When compared against nutrient concentrations in standard hydroponic solution for cucumber production, all nutrients, except for Zn and Cu, in both mid- and late-season measurements were observed to be statistically lower than concentrations recommended for hydroponic growth [8].
4.2. Nutrients Assimilated into Plant Tissue
In this study, pH was observed to have an effect on phosphorus assimilation into plant tissues, indicating that pH could have a two-fold effect on phosphorus availability in solution and uptake through the roots. As previously mentioned, pH affects the availability of phosphorus in solution [18,21]. In regards to phosphorus uptake, it has been shown that there is a direct relationship between pH and phosphorus uptake with increased phosphorus uptake at high pH [22]. It has also been shown that the pH of the apoplast, the space between the cell wall and the cell membrane, influences phosphorus uptake where high pH (7.0) reduced uptake [23]; however, neither of these trends were observed in this study. It is important to note that interactions apart from phosphorus availability in solution could impact phosphorus uptake, including the presence of other elements in solution, which can lead to precipitation with phosphorus and thus its uptake and assimilation into plant tissues, especially when the availability of those elements is also affected by pH. The most prominent example is the formation of calcium phosphate precipitate, which occurs at high pH [18].

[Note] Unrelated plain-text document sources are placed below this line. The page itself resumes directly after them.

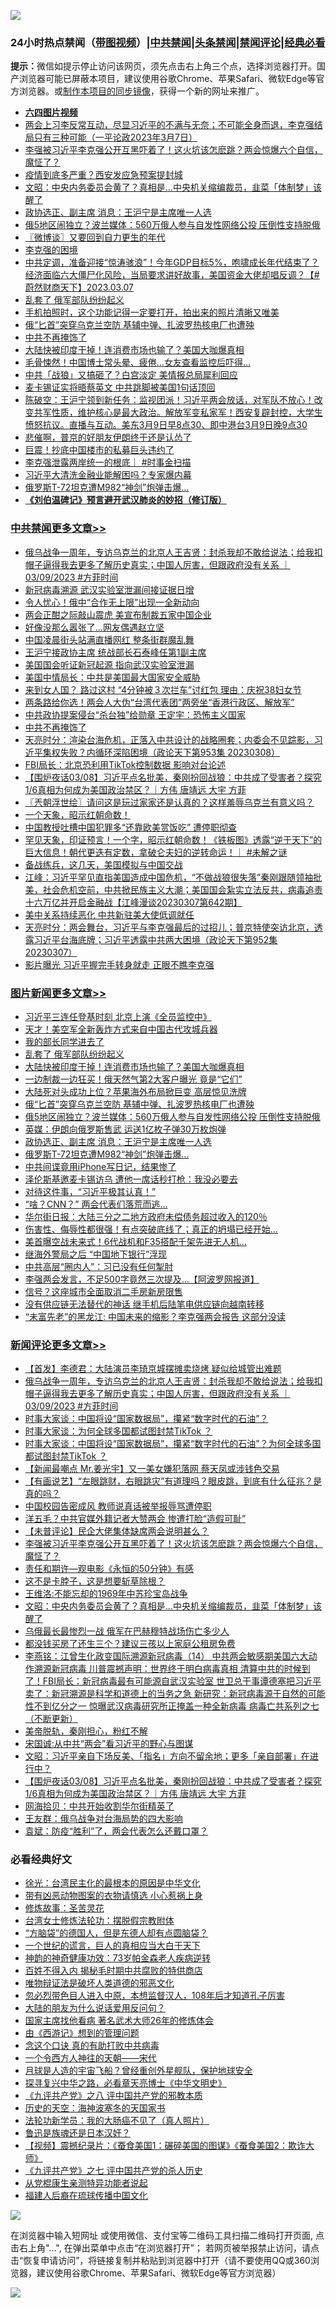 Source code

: ![](https://raw.githubusercontent.com/jsvpn/jsproxy/dev/64photo/fqnews-qr.jpg)

<div id="tt">
<h3>24小时热点禁闻（<a href="https://aaa.v2dns.tk/?QAjUl=BgRp5UNKRn&T5Vk=fPVH&Q59Ab=WxGE" target="_blank">带图视频</a>）|<a href="#%E4%B8%AD%E5%85%B1%E7%A6%81%E9%97%BB%E6%9B%B4%E5%A4%9A%E6%96%87%E7%AB%A0">中共禁闻</a>|<a href="#%E5%9B%BE%E7%89%87%E6%96%B0%E9%97%BB%E6%9B%B4%E5%A4%9A%E6%96%87%E7%AB%A0">头条禁闻</a>|<a href="#%E6%96%B0%E9%97%BB%E8%AF%84%E8%AE%BA%E6%9B%B4%E5%A4%9A%E6%96%87%E7%AB%A0">禁闻评论|<a href="#%E5%BF%85%E7%9C%8B%E7%BB%8F%E5%85%B8%E5%A5%BD%E6%96%87">经典必看</a></h3>
<div><b>提示：</b>微信如提示停止访问该网页，须先点击右上角三个点，选择浏览器打开。国产浏览器可能已屏蔽本项目，建议使用谷歌Chrome、苹果Safari、微软Edge等官方浏览器。或<a href="%E5%88%B6%E4%BD%9Cgit%E7%A6%81%E9%97%BB%E9%95%9C%E5%83%8F.md">制作本项目的同步镜像</a>，获得一个新的网址来推广。</div>
<ul>
<li><b><a href="http://d2.v2rss.gq/64.mp4" target="_blank">六四图片视频</a></b></li>
<li><a href="/sohnews/20230309/1857505.md">两会上习李反常互动，尽显习近平的不满与无奈；不可能全身而退，李克强结局只有三种可能（一平论政2023年3月7日）</a></li>
<li><a href="/comments/20230309/1857853.md">李强被习近平李克强公开互黑吓着了！这火坑该怎麽跳？两会惊爆六个自信，魔怔了？</a></li>
<li><a href="/baitai/20230309/1857911.md">疫情到底多严重？西安发应急预案提封城</a></li>
<li><a href="/comments/20230309/1857831.md">文昭：中央内务委员会黄了？真相是...中央机关缩编裁员，韭菜「体制梦」该醒了</a></li>
<li><a href="/topimagenews/20230309/1857870.md">政协选正、副主席 消息：王沪宁是主席唯一人选</a></li>
<li><a href="/topimagenews/20230309/1857912.md">俄5地区闹独立？波兰媒体：560万俄人参与自发性网络公投 压倒性支持脱俄</a></li>
<li><a href="/ssgc/20230309/1857789.md">〖微博谈〗又要回到自力更生的年代</a></li>
<li><a href="/ssgc/20230309/1857971.md">李克强的困境</a></li>
<li><a href="/sohnews/20230309/1857937.md">中共定调，准备迎接“惊涛骇浪”！今年GDP目标5%，咆啸成长年代结束了？经济面临六大僵尸化风险，当局要求讲好故事，美国资金大佬却唱反调？【#蔚然财商天下】2023.03.07</a></li>
<li><a href="/topimagenews/20230310/1858095.md">乱套了 俄军部队纷纷起义</a></li>
<li><a href="/lifebaike/20230309/1857892.md">手机拍照时，这个功能记得一定要打开，拍出来的照片清晰又唯美</a></li>
<li><a href="/topimagenews/20230309/1857918.md">俄“匕首”突穿乌克兰空防 基辅中弹、扎波罗热核电厂也遭殃</a></li>
<li><a href="/cbnews/20230309/1857838.md">中共不再掩饰了</a></li>
<li><a href="/topimagenews/20230309/1857989.md">大陆快被印度干掉！连消费市场也输了？美国大咖爆真相</a></li>
<li><a href="/worldnews/20230309/1857833.md">毛骨悚然！中国博士常头晕、疲倦…女友查看监控后吓得…</a></li>
<li><a href="/baitai/20230309/1857875.md">中共「战狼」又搞砸了？白宫淡定 美情报总局犀利回应</a></li>
<li><a href="/cnnews/20230309/1857888.md">麦卡锡证实将晤蔡英文 中共跳脚被美国1句话顶回</a></li>
<li><a href="/sohnews/20230309/1857940.md">陈破空：王沪宁领到新任务：监视团派！习近平两会放话，对军队不放心！改变共军性质，维护核心是最大政治。解放军变私家军！西安复辟封控，大学生愤怒抗议。直播与互动。美东3月9日早8点30、即中港台3月9日晚9点30</a></li>
<li><a href="/worldnews/20230310/1858102.md">悲催啊，普京的好朋友伊朗终于还是认怂了</a></li>
<li><a href="/cnnews/20230310/1858028.md">巨震！抄底中国楼市的私募巨头违约了</a></li>
<li><a href="/sohnews/20230310/1858065.md">李克强泄露两岸统一的根底｜ #时事金扫描</a></li>
<li><a href="/baitai/20230309/1857820.md">习近平大清洗金融业能解困吗？专家爆内幕</a></li>
<li><a href="/topimagenews/20230309/1857810.md">俄罗斯T-72坦克遭M982“神剑”炮弹击爆…</a></li>
<li><b><a href="/comments/20200207/1272816.md" target="_blank">《刘伯温碑记》预言避开武汉肺炎的妙招（修订版）</a></b></li>
</ul>
</div>

<div class="catlist">
<h3><a href="/cbnews/" target="_blank">中共禁闻</a><span><a href="/cbnews/" target="_blank" rel="nofollow">更多文章>></a></span></h3>
<ul>
<li><a href="/comments/20230310/1858126.md" target="_blank">俄乌战争一周年，专访乌克兰的北京人王吉贤：封杀我却不敢给说法；给我扣帽子逼得我去更多了解历史真实；中国人厉害，但跟政府没有关系 ｜03/09/2023 #方菲时间</a></li>
<li><a href="/cbnews/20230310/1858100.md" target="_blank">新冠病毒溯源 武汉实验室泄漏间接证据日增</a></li>
<li><a href="/cbnews/20230310/1858099.md" target="_blank">令人忧心！俄中“合作无上限”出现一全新动向</a></li>
<li><a href="/cbnews/20230310/1858098.md" target="_blank">两会正酣之际敲山震虎 美宣布制裁五家中国企业</a></li>
<li><a href="/cbnews/20230310/1858097.md" target="_blank">好像没那么嚣张了…网友偶遇赵立坚</a></li>
<li><a href="/cbnews/20230310/1858096.md" target="_blank">中国凌晨街头站满直播网红 整条街群魔乱舞</a></li>
<li><a href="/cbnews/20230309/1858014.md" target="_blank">王沪宁接政协主席 统战部长石泰峰任第1副主席</a></li>
<li><a href="/cbnews/20230309/1858000.md" target="_blank">美国国会听证新冠起源 指向武汉实验室泄漏</a></li>
<li><a href="/cbnews/20230309/1857962.md" target="_blank">美国中情局长：中共是美国最大国家安全威胁</a></li>
<li><a href="/cbnews/20230309/1857961.md" target="_blank">来到女人国？ 路过这村 “4分钟被３次拦车”讨红包 理由：庆祝38妇女节</a></li>
<li><a href="/cbnews/20230309/1857926.md" target="_blank">两条路给你选！两会人大伪“台湾代表团”两旁坐“香港行政区、解放军”</a></li>
<li><a href="/cbnews/20230309/1857876.md" target="_blank">中共政协提案侵台“杀台独”给勋章 王定宇：恐怖主义国家</a></li>
<li><a href="/cbnews/20230309/1857838.md" target="_blank">中共不再掩饰了</a></li>
<li><a href="/cbnews/20230309/1857795.md" target="_blank">天亮时分：渲染台海危机，正落入中共设计的战略圈套；内委会不见踪影，习近平集权失败？内循环深陷困境（政论天下第953集 20230308）</a></li>
<li><a href="/cbnews/20230309/1857728.md" target="_blank">FBI局长：北京恐利用TikTok控制数据 影响对台论述</a></li>
<li><a href="/comments/20230309/1857724.md" target="_blank">【围炉夜话03/08】习近平点名批美，秦刚扮回战狼：中共成了受害者？探究1/6真相为何成为美国政治禁区？｜方伟 唐靖远 大宇 方菲</a></li>
<li><a href="/cbnews/20230309/1857688.md" target="_blank">〖兲朝浮世绘〗请问这是玩过家家还是认真的？这样羞辱乌克兰有意义吗？</a></li>
<li><a href="/comments/20230308/1857543.md" target="_blank">一个天象，昭示红朝命数！</a></li>
<li><a href="/cbnews/20230308/1857541.md" target="_blank">中国教授吐槽中国犯罪多“还靠欧美赏饭吃” 遭停职彻查</a></li>
<li><a href="/comments/20230308/1857534.md" target="_blank">罕见天象，印证预言！一个字，昭示红朝命数！《铁板图》透露“逆于天下”的巨大信息！朝代更迭有定数，拿破仑夫妇的逆转命运！｜ #未解之谜</a></li>
<li><a href="/cbnews/20230308/1857499.md" target="_blank">备战练兵，这几天，美国模拟与中国交战</a></li>
<li><a href="/cbnews/20230308/1857408.md" target="_blank">江峰：习近平罕见直指美国造成中国危机，“不做战狼很失落”秦刚跟随领袖批美，社会危机空前，中共掀民族主义大潮；美国国会紮实立法反共，病毒追责十六万亿并开启金融战【江峰漫谈20230307第642期】</a></li>
<li><a href="/cbnews/20230308/1857356.md" target="_blank">美中关系持续恶化 中共新驻美大使低调就任</a></li>
<li><a href="/cbnews/20230308/1857345.md" target="_blank">天亮时分：两会舞台，习近平与李克强最后的过招儿；普京特使突访北京，透露习近平台海底牌；习近平透露中共两大困境（政论天下第952集 20230307）</a></li>
<li><a href="/cbnews/20230308/1857331.md" target="_blank">影片曝光 习近平握完手转身就走 正眼不瞧李克强</a></li>

</ul>
</div>
<div class="catlist">
<h3><a href="/topimagenews/" target="_blank">图片新闻</a><span><a href="/topimagenews/" target="_blank" rel="nofollow">更多文章>></a></span></h3>
<ul>
<li><a href="/topimagenews/20230310/1858168.md" target="_blank">习近平三连任登基时刻 北京上演《全员监控中》</a></li>
<li><a href="/topimagenews/20230310/1858143.md" target="_blank">天才！美空军全新轰炸方式来自中国古代攻城兵器</a></li>
<li><a href="/topimagenews/20230310/1858142.md" target="_blank">我的部长同学进去了</a></li>
<li><a href="/topimagenews/20230310/1858095.md" target="_blank">乱套了 俄军部队纷纷起义</a></li>
<li><a href="/topimagenews/20230309/1857989.md" target="_blank">大陆快被印度干掉！连消费市场也输了？美国大咖爆真相</a></li>
<li><a href="/topimagenews/20230309/1857988.md" target="_blank">一边制裁一边狂买！俄天然气第2大客户曝光 竟是“它们”</a></li>
<li><a href="/topimagenews/20230309/1857987.md" target="_blank">大陆死对头成功上位？苹果海外布局掀巨变 高层惊见洗牌</a></li>
<li><a href="/topimagenews/20230309/1857918.md" target="_blank">俄“匕首”突穿乌克兰空防 基辅中弹、扎波罗热核电厂也遭殃</a></li>
<li><a href="/topimagenews/20230309/1857912.md" target="_blank">俄5地区闹独立？波兰媒体：560万俄人参与自发性网络公投 压倒性支持脱俄</a></li>
<li><a href="/topimagenews/20230309/1857905.md" target="_blank">英媒：伊朗向俄罗斯售武 运送1亿枚子弹30万枚炮弹</a></li>
<li><a href="/topimagenews/20230309/1857870.md" target="_blank">政协选正、副主席 消息：王沪宁是主席唯一人选</a></li>
<li><a href="/topimagenews/20230309/1857810.md" target="_blank">俄罗斯T-72坦克遭M982“神剑”炮弹击爆…</a></li>
<li><a href="/topimagenews/20230309/1857770.md" target="_blank">中共间谍竟用iPhone写日记，结果惨了</a></li>
<li><a href="/topimagenews/20230309/1857769.md" target="_blank">泽伦斯基邀麦卡锡访乌 遭他一席话秒打枪：我没必要去</a></li>
<li><a href="/topimagenews/20230309/1857698.md" target="_blank">对待这件事，“习近平极其认真！”</a></li>
<li><a href="/topimagenews/20230309/1857697.md" target="_blank">“啥？CNN？” 两会代表们落荒而逃…</a></li>
<li><a href="/topimagenews/20230308/1857571.md" target="_blank">华尔街日报：大陆三分之二地方政府未偿债务超过收入的120％</a></li>
<li><a href="/topimagenews/20230308/1857519.md" target="_blank">伤害性、侮辱性都很强！有点突破底线了；真正的坍塌已经开始…</a></li>
<li><a href="/topimagenews/20230308/1857433.md" target="_blank">美首曝空战未来式！6代战机和F35搭配千架先进无人机…</a></li>
<li><a href="/topimagenews/20230308/1857431.md" target="_blank">继海外警局之后 “中国地下银行”浮现</a></li>
<li><a href="/topimagenews/20230308/1857430.md" target="_blank">中共高层“圈内人”：习已没有任何掣肘</a></li>
<li><a href="/topimagenews/20230308/1857418.md" target="_blank">李强两会发言，不足500字竟然三次提及&#8230;【阿波罗网报道】</a></li>
<li><a href="/topimagenews/20230308/1857409.md" target="_blank">信号？这座城市全面取消二手房新房限售</a></li>
<li><a href="/topimagenews/20230308/1857150.md" target="_blank">没有供应链无法替代的神话 继手机后陆笔电供应链向越南转移</a></li>
<li><a href="/topimagenews/20230307/1857084.md" target="_blank">“未富先老”的黑龙江: 中国未来的缩影？李克强两会报告 这部分没读</a></li>

</ul>
</div>
<div class="catlist">
<h3><a href="/comments/" target="_blank">新闻评论</a><span><a href="/comments/" target="_blank" rel="nofollow">更多文章>></a></span></h3>
<ul>
<li><a href="/comments/20230310/1858180.md" target="_blank">【首发】李德君：大陆演员李琦京城摆摊卖烧烤 疑似给城管出难题</a></li>
<li><a href="/comments/20230310/1858126.md" target="_blank">俄乌战争一周年，专访乌克兰的北京人王吉贤：封杀我却不敢给说法；给我扣帽子逼得我去更多了解历史真实；中国人厉害，但跟政府没有关系 ｜03/09/2023 #方菲时间</a></li>
<li><a href="/comments/20230309/1858011.md" target="_blank">时事大家谈：中国将设“国家数据局”，攥紧“数字时代的石油”？</a></li>
<li><a href="/comments/20230309/1858010.md" target="_blank">时事大家谈：为何全球多国都试图封禁TikTok ？</a></li>
<li><a href="/comments/20230309/1857998.md" target="_blank">时事大家谈：中国将设“国家数据局”，攥紧“数字时代的石油”？为何全球多国都试图封禁TikTok ？</a></li>
<li><a href="/comments/20230309/1857970.md" target="_blank">【新闻最嘲点 Mr.姜光宇】又一美女嫌犯落网 蔡天凤或涉钱色交易</a></li>
<li><a href="/comments/20230309/1857969.md" target="_blank">【有画说艺】“左眼跳财，右眼跳灾”有道理吗？眼皮跳，到底有什么征兆？是真的吗？</a></li>
<li><a href="/comments/20230309/1857968.md" target="_blank">中国校园告密成风 教师说真话被举报辱骂遭停职</a></li>
<li><a href="/comments/20230309/1857967.md" target="_blank">洋五毛？中共官媒外籍记者大赞两会 惨遭打脸“造假可耻”</a></li>
<li><a href="/comments/20230309/1857953.md" target="_blank">【未普评论】民企大佬集体缺席两会说明甚么？</a></li>
<li><a href="/comments/20230309/1857853.md" target="_blank">李强被习近平李克强公开互黑吓着了！这火坑该怎麽跳？两会惊爆六个自信，魔怔了？</a></li>
<li><a href="/comments/20230309/1857841.md" target="_blank">责任和期许&#8212;观电影《永恒的50分钟》有感</a></li>
<li><a href="/comments/20230309/1857840.md" target="_blank">这不是卡脖子，这是想要斩草除根？</a></li>
<li><a href="/comments/20230309/1857839.md" target="_blank">王维洛:不能忘却的1969年中苏珍宝岛战争</a></li>
<li><a href="/comments/20230309/1857831.md" target="_blank">文昭：中央内务委员会黄了？真相是&#8230;中央机关缩编裁员，韭菜「体制梦」该醒了</a></li>
<li><a href="/comments/20230309/1857825.md" target="_blank">乌俄最长最惨烈一战 俄军在巴赫穆特战场伤亡多少人</a></li>
<li><a href="/comments/20230309/1857813.md" target="_blank">都没钱买房了还生三个？建议三孩以上家庭公租房免费</a></li>
<li><a href="/comments/20230309/1857791.md" target="_blank">李燕铭：江曾生化政变国际溯源新冠病毒（14） 中共两会敏感期美国六大动作溯源新冠病毒 川普震撼声明：世界终于明白病毒真相 清算中共的时候到了！FBI局长：新冠病毒最有可能源自武汉实验室 世卫总干事谭德塞把习近平卖了：新冠溯源是科学和道德上的当务之急 新研究：新冠病毒源于自然的可能性不到亿分之一 惊曝武汉病毒研究所正掩盖一种全新病毒 病毒亡共系列之七（不断更新）</a></li>
<li><a href="/comments/20230309/1857766.md" target="_blank">美帝脱轨，秦刚担心，粉红不解</a></li>
<li><a href="/comments/20230309/1857752.md" target="_blank">宋国诚:从中共“两会”看习近平的野心与图谋</a></li>
<li><a href="/comments/20230309/1857726.md" target="_blank">文昭：习近平亲自下场反美、「指名」方向不留余地；更多「亲自部署」在进行中？</a></li>
<li><a href="/comments/20230309/1857724.md" target="_blank">【围炉夜话03/08】习近平点名批美，秦刚扮回战狼：中共成了受害者？探究1/6真相为何成为美国政治禁区？｜方伟 唐靖远 大宇 方菲</a></li>
<li><a href="/comments/20230309/1857701.md" target="_blank">网海拾贝：中共开始收割华尔街精英了</a></li>
<li><a href="/comments/20230309/1857700.md" target="_blank">王友群：俄乌战争对台海局势的四大影响</a></li>
<li><a href="/comments/20230309/1857699.md" target="_blank">袁斌：防疫“胜利”了，两会代表怎么还戴口罩？</a></li>

</ul>
</div>

<div class="catlist">
<h3>必看经典好文</h3>
<ul>
<li><a href="/cbnews/20220205/1688152.md" target="_blank">徐光：台湾民主化的最根本的原因是中华文化</a></li>
<li><a href="/lifebaike/20180811/984246.md" target="_blank">带有凶恶动物图案的衣物请慎选 小心惹祸上身</a></li>
<li><a href="/comments/20220522/1736049.md" target="_blank">修炼故事：圣苦灵花</a></li>
<li><a href="/cbnews/20200610/1342772.md" target="_blank">台湾女士修炼法轮功：摆脱假宗教附体</a></li>
<li><a href="/comments/20220129/1685716.md" target="_blank">“方脑袋”的德国人，但是东德人却有点圆脑袋？</a></li>
<li><a href="/comments/20200621/1348067.md" target="_blank">一个世纪的谎言，巨人的真相应当大白于天下</a></li>
<li><a href="/comments/20220315/1705037.md" target="_blank">神韵的神奇健康功效：73岁帕金森老人疾病逆转</a></li>
<li><a href="/lifebaike/20200711/1358994.md" target="_blank">百姓不得入内 揭秘毛时期中共腐败的特供商店</a></li>
<li><a href="/cbnews/20170130/651555.md" target="_blank">唯物辩证法是破坏人类道德的邪恶文化</a></li>
<li><a href="/comments/20220722/1761714.md" target="_blank">忽必烈带色目人进入中原，本想监督汉人，108年后才知道孔子厉害</a></li>
<li><a href="/lifebaike/20200505/1323183.md" target="_blank">大陆的朋友为什么说话爱用反问句？</a></li>
<li><a href="/cbnews/20220514/1732764.md" target="_blank">国家主席找他看病 著名武术大师26年的修炼体会</a></li>
<li><a href="/cbnews/20211017/1639767.md" target="_blank">由《西游记》想到的管理问题</a></li>
<li><a href="/comments/20200707/1357090.md" target="_blank">念这个口诀 真的有助打败中共病毒</a></li>
<li><a href="/lifebaike/20211124/1656686.md" target="_blank">一个令西方人神往的天朝——宋代</a></li>
<li><a href="/comments/20200712/1359456.md" target="_blank">月球是人造的宇宙飞船？曾经重创外星舰队，保护地球安全</a></li>
<li><a href="/comments/20220808/1768773.md" target="_blank">探寻复兴中华之路，必看章天亮博士《中华文明史》</a></li>
<li><a href="/bookonline/20131116/201047.md" target="_blank">《九评共产党》之八 评中国共产党的邪教本质</a></li>
<li><a href="/tculture/xiulian/20170318/732480.md" target="_blank">历史的天空：海神波塞冬的天国家书</a></li>
<li><a href="/comments/20210905/1619324.md" target="_blank">法轮功新学员：我的大肠癌不见了（真人照片）</a></li>
<li><a href="/comments/20220814/1771410.md" target="_blank">鲁迅是族魂还是日本汉奸？</a></li>
<li><a href="/comments/20210123/1473011.md" target="_blank">【视频】震撼纪录片：《蚕食美国1：碾碎美国的图谋》《蚕食美国2：欺诈大师》</a></li>
<li><a href="/bookonline/20131116/201048.md" target="_blank">《九评共产党》之七 评中国共产党的杀人历史</a></li>
<li><a href="/comments/20210720/1516768.md" target="_blank">从党棍康生亲测特异功能者说起</a></li>
<li><a href="/bannedvideo/20220509/1730156.md" target="_blank">福建人后裔在琉球传播中国文化</a></li>

</ul>
</div>

![](https://raw.githubusercontent.com/jsvpn/jsproxy/dev/64photo/fqnews-qr.jpg)

在浏览器中输入短网址 或使用微信、支付宝等二维码工具扫描二维码打开页面, 点击右上角"...", 在弹出菜单中点击“在浏览器打开”； 若网页被举报禁止访问，请点击“恢复申请访问”，将链接复制并粘贴到浏览器中打开（请不要使用QQ或360浏览器，建议使用谷歌Chrome、苹果Safari、微软Edge等官方浏览器）

![](https://raw.githubusercontent.com/jsvpn/jsproxy/dev/64photo/wx.jpg)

Several other macronutrients showed inconsistent changes with pH from mid- to late-season measurements and across trials. While light and temperature changes occurred due to changing seasons, yield and growth were not statistically different between seasons. Nitrate assimilation into leaf tissue varied significantly with pH during the midseason measurements of the summer 2019 trial showing highest assimilation at pH 5.8 and the lowest at pH 6.5, a 5% increase between the two treatments (Table 3). This was not observed in the late-season measurements nor at all in the spring trial. Calcium uptake showed the highest levels at pH 6.5 in the late-season measurements of the summer 2019 trial, a 9.1% increase from 5.0 to 6.5 (Table 5). Differences in mid- to late-season measurements could be due to nutrients being allocated to different plant organs at different rates according to seasonal changes or changes physiological requirements once fruit-set and development occurs [24,25]. Clark and Richardson [26] have recorded higher amounts of nutrients required once the reproductive phase of the plant’s life cycle has been reached.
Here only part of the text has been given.